How I Paid Off $100k in Debt

TravisPizel_New20111The following is an interview with Travis – a fellow personal finance blogger at Enemy of Debt and CareOne. He was kind enough to share his get-out-of-debt story with us as he nears the finish line next month. We hope his story will inspire you and encourage you to (if you have debt) start or continue the journey towards financial freedom.

Can you briefly talk about what your life was like (before “waking up” to your debt woes)?

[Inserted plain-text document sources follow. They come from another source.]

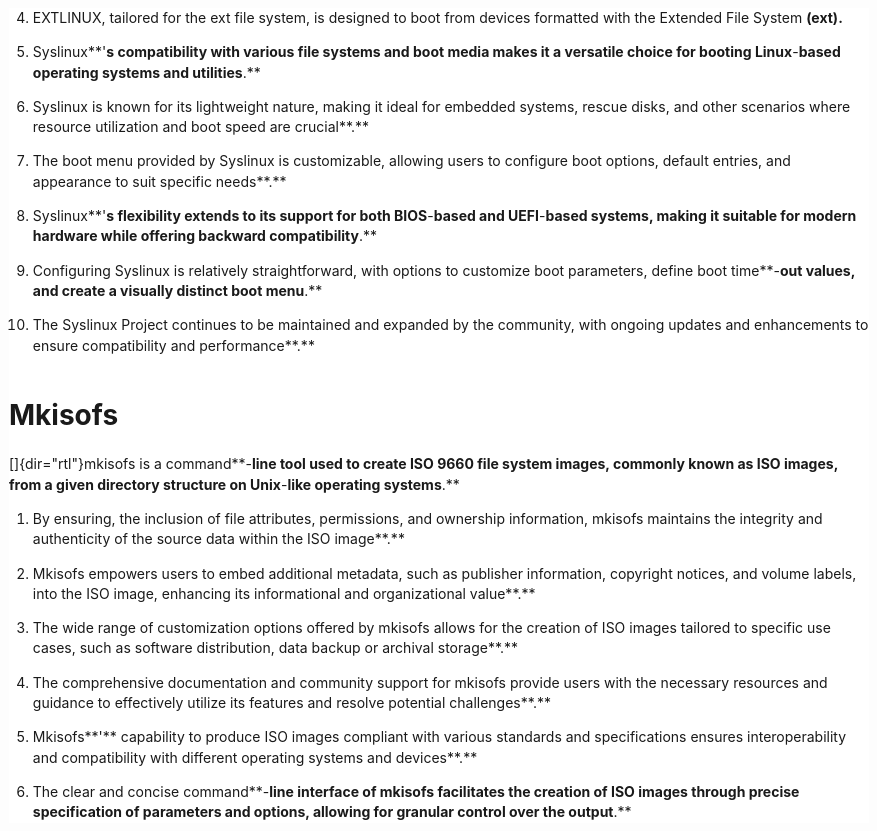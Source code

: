 4)  EXTLINUX, tailored for the ext file system, is designed to boot from
    devices formatted with the Extended File System **(**ext**).**

5)  Syslinux**'**s compatibility with various file systems and boot
    media makes it a versatile choice for booting Linux**-**based
    operating systems and utilities**.**

6)  Syslinux is known for its lightweight nature, making it ideal for
    embedded systems, rescue disks, and other scenarios where resource
    utilization and boot speed are crucial**.**

7)  The boot menu provided by Syslinux is customizable, allowing users
    to configure boot options, default entries, and appearance to suit
    specific needs**.**

8)  Syslinux**'**s flexibility extends to its support for both
    BIOS**-**based and UEFI**-**based systems, making it suitable for
    modern hardware while offering backward compatibility**.**

9)  Configuring Syslinux is relatively straightforward, with options to
    customize boot parameters, define boot time**-**out values, and
    create a visually distinct boot menu**.**

10) The Syslinux Project continues to be maintained and expanded by the
    community, with ongoing updates and enhancements to ensure
    compatibility and performance**.**

# Mkisofs

[]{dir="rtl"}mkisofs is a command**-**line tool used to create ISO 9660
file system images, commonly known as ISO images, from a given directory
structure on Unix**-**like operating systems**.**

1)  By ensuring, the inclusion of file attributes, permissions, and
    ownership information, mkisofs maintains the integrity and
    authenticity of the source data within the ISO image**.**

2)  Mkisofs empowers users to embed additional metadata, such as
    publisher information, copyright notices, and volume labels, into
    the ISO image, enhancing its informational and organizational
    value**.**

3)  The wide range of customization options offered by mkisofs allows
    for the creation of ISO images tailored to specific use cases, such
    as software distribution, data backup or archival storage**.**

4)  The comprehensive documentation and community support
    for mkisofs provide users with the necessary resources and guidance
    to effectively utilize its features and resolve potential
    challenges**.**

5)  Mkisofs**'** capability to produce ISO images compliant with various
    standards and specifications ensures interoperability and
    compatibility with different operating systems and devices**.**

6)  The clear and concise command**-**line interface
    of mkisofs facilitates the creation of ISO images through precise
    specification of parameters and options, allowing for granular
    control over the output**.**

My wife and I overspent starting at day one of our marriage.  We had a good income, and just figured eventually our salary increases would out pace our spending. That never happened. The debt snowballed, and after a couple of years I started to hide from my wife just how much credit card debt we had.  The minimum payments were getting bigger and bigger, yet I continued to supplement our income with credit card use.  At the time, admitting that we couldn't afford something felt like the ultimate failure as a husband.  I would spend my nights, after everyone else had gone to bed, in front of the computer applying for additional lines of credit, and moving balances back and forth trying to lower payments, doing anything possible to manufacture enough funds to make it to the next payday. 

What was it that finally caused you to stop and realize you had to do something with your debt?

In June of 2009 we received five identical letters from a major credit card company in the mail, one for each account we had with them.  They were changing the monthly minimum payment policy from 1% of the balance to 3%.  When I did the math to figure out what that would do to our minimum payments each month, it was painfully obvious that we could not make those payments.  We had to do something.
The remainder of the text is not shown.